Saturday, 15 January 2011

Give Us Our Daily Bread

We're now about halfway through January, 2011. To date, this year, much of what I have been reading has been about costcutting, moneysaving, stretching the budget and trying to escape 'the rat race'. For most, it seems, it boils down to a growing dislike of current lifestyle or of a particular situation.
 
This feeling of discontent can be stirred by underlying causes such as family life, work, relationships, health, an apparent inability to control income and expenditure or just lack of free time (or energy) to perform any form of balancing act, let alone have some fun and reap the rewards.
 
One thing common to all of the above is an innate need to 'do something about it' in an attempt to change a lifestyle that can no longer be sustained. We have three choices:
 
  1. Increase income to enable current lifestyle to continue or improve
  2. Reduce expenditure to bring about acceptable changes then adapt the lifestyle accordingly
  3. Give up and drop out of society - doesn't seem to work very well on any level
The above things can be tackled individually and exclusively, or they can be worked together into a combination that suits. It's a bit like making bread: you need the correct amount of each of the basic ingredients to get the mix right, then you knead it to get all the right reactions.
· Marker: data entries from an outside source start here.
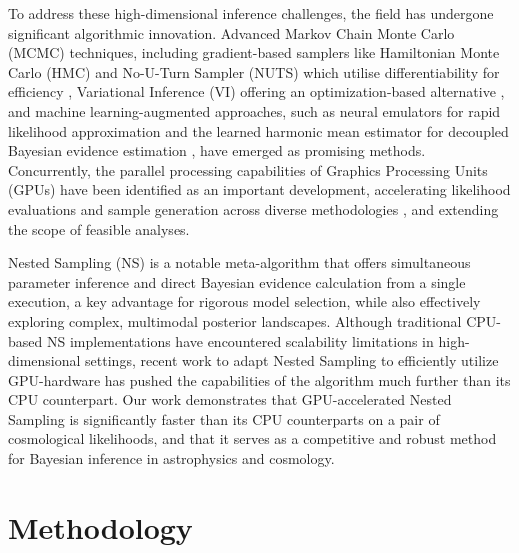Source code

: \documentclass[twocolumn]{openjournal}
\begin{document}
To address these high-dimensional inference challenges, the field has undergone significant algorithmic innovation. Advanced Markov Chain Monte Carlo (MCMC) techniques, including gradient-based samplers like Hamiltonian Monte Carlo (HMC) and No-U-Turn Sampler (NUTS) which utilise differentiability for efficiency \citep{jaxcosmo, Dupourqu__2024}, Variational Inference (VI) offering an optimization-based alternative \citep{VIacceleration}, and machine learning-augmented approaches, such as neural emulators for rapid likelihood approximation \citep{Piras_2023} and the learned harmonic mean estimator for decoupled Bayesian evidence estimation \citep{Piras_2024,polanska2025learnedharmonicmeanestimation}, have emerged as promising methods. Concurrently, the parallel processing capabilities of Graphics Processing Units (GPUs) have been identified as an important development, accelerating likelihood evaluations and sample generation across diverse methodologies \citep{Gu_2022, GPUacc,metha}, and extending the scope of feasible analyses.

Nested Sampling (NS) \citep{Skilling06} is a notable meta-algorithm that offers simultaneous parameter inference and direct Bayesian evidence calculation from a single execution, a key advantage for rigorous model selection, while also effectively exploring complex, multimodal posterior landscapes. Although traditional CPU-based NS implementations have encountered scalability limitations in high-dimensional settings, recent work to adapt Nested Sampling to efficiently utilize GPU-hardware \citep{NSSyallup} has pushed the capabilities of the algorithm much further than its CPU counterpart. Our work demonstrates that GPU-accelerated Nested Sampling is significantly faster than its CPU counterparts on a pair of cosmological likelihoods, and that it serves as a competitive and robust method for Bayesian inference in astrophysics and cosmology.

\section{Methodology}
\label{sec:methodology}
\end{document}
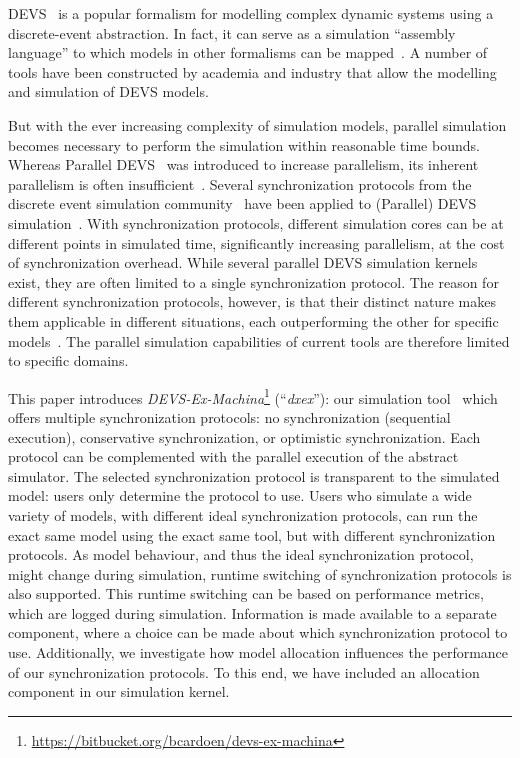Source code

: \textsf{DEVS}~\cite{ClassicDEVS} is a popular formalism for modelling complex dynamic systems using a discrete-event abstraction.
In fact, it can serve as a simulation ``assembly language'' to which models in other formalisms can be mapped~\cite{DEVSbase}.
A number of tools have been constructed by academia and industry that allow the modelling and simulation of \textsf{DEVS} models.

But with the ever increasing complexity of simulation models, parallel simulation becomes necessary to perform the simulation within reasonable time bounds.
Whereas \textsf{Parallel DEVS}~\cite{ParallelDEVS} was introduced to increase parallelism, its inherent parallelism is often insufficient~\cite{Himmelspach}.
Several synchronization protocols from the discrete event simulation community~\cite{FujimotoBook} have been applied to (\textsf{Parallel}) \textsf{DEVS} simulation~\cite{globaltimewarp}.
With synchronization protocols, different simulation cores can be at different points in simulated time, significantly increasing parallelism, at the cost of synchronization overhead.
While several parallel \textsf{DEVS} simulation kernels exist, they are often limited to a single synchronization protocol.
The reason for different synchronization protocols, however, is that their distinct nature makes them applicable in different situations, each outperforming the other for specific models~\cite{Jafer}.
The parallel simulation capabilities of current tools are therefore limited to specific domains.

This paper introduces \textit{DEVS-Ex-Machina}\footnote{\url{https://bitbucket.org/bcardoen/devs-ex-machina}} (``\textit{dxex}''): our simulation tool~\cite{dxex} which offers multiple synchronization protocols: no synchronization (sequential execution), conservative synchronization, or optimistic synchronization. Each protocol can be complemented with the parallel execution of the abstract simulator.
The selected synchronization protocol is transparent to the simulated model: users only determine the protocol to use.
Users who simulate a wide variety of models, with different ideal synchronization protocols, can run the exact same model using the exact same tool, but with different synchronization protocols.
As model behaviour, and thus the ideal synchronization protocol, might change during simulation, runtime switching of synchronization protocols is also supported.
This runtime switching can be based on performance metrics, which are logged during simulation.
Information is made available to a separate component, where a choice can be made about which synchronization protocol to use. %
Additionally, we investigate how model allocation influences the performance of our synchronization protocols.
To this end, we have included an allocation component in our simulation kernel.

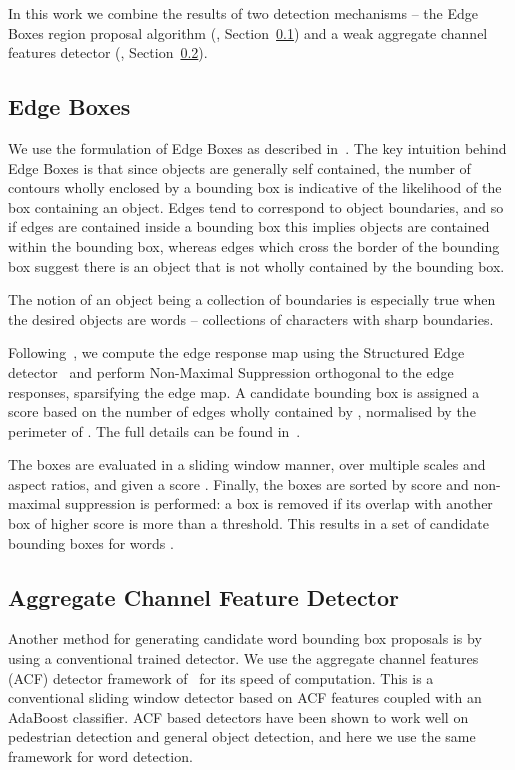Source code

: \documentclass[twocolumn]{svjour3}          \smartqed  \usepackage{epsfig}
\begin{document}
In this work we combine the results of two detection mechanisms -- the Edge Boxes region proposal algorithm (\cite{Zitnick14}, Section~\ref{sec:edgeboxes}) and a weak aggregate channel features detector (\cite{Dollar14}, Section~\ref{sec:detector}). 

\subsection{Edge Boxes}
\label{sec:edgeboxes}
We use the formulation of Edge Boxes as described in~\cite{Zitnick14}. The key intuition behind Edge Boxes is that since objects are generally self contained, the number of contours wholly enclosed by a bounding box is indicative of the likelihood of the box containing an object. Edges tend to correspond to object boundaries, and so if edges are contained inside a bounding box this implies objects are contained within the bounding box, whereas edges which cross the border of the bounding box suggest there is an object that is not wholly contained by the bounding box.

The notion of an object being a collection of boundaries is especially true when the desired objects are words -- collections of characters with sharp boundaries.

Following~\cite{Zitnick14}, we compute the edge response map using the Structured Edge detector~\cite{Dollar13,Dollar14b} and perform Non-Maximal Suppression orthogonal to the edge responses, sparsifying the edge map. A candidate bounding box  is assigned a score  based on the number of edges wholly contained by , normalised by the perimeter of . The full details can be found in~\cite{Zitnick14}.

The boxes  are evaluated in a sliding window manner, over multiple scales and aspect ratios, and given a score . Finally, the boxes are sorted by score and non-maximal suppression is performed: a box is removed if its overlap with another box of higher score is more than a threshold. This results in a set of candidate bounding boxes for words .

\subsection{Aggregate Channel Feature Detector}
\label{sec:detector}
Another method for generating candidate word bounding box proposals is by using a conventional trained detector. We use the aggregate channel features (ACF) detector framework of~\cite{Dollar14} for its speed of computation. This is a conventional sliding window detector based on ACF features coupled with an AdaBoost classifier. ACF based detectors have been shown to work well on pedestrian detection and general object detection, and here we use the same framework for word detection.
\end{document}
Leave it to prove itself and then, if you want, you can punch it all back down and start again before finally moulding it into shape and baking it it into your daily lifestyle loaf. With a bit of forethought, that resulting loaf will cost about the same, regardless of which method you choose. Probably the most dificult part is deciding on which ingredients are most important to you.
 
A 25p homemade loaf can be enjoyed just as much as a 99p loaf. It's much the same with most things if you are happy with your lifestyle. I reckon this analogy can work just as well for business or homelife - it's the affordability and sustainability that really counts.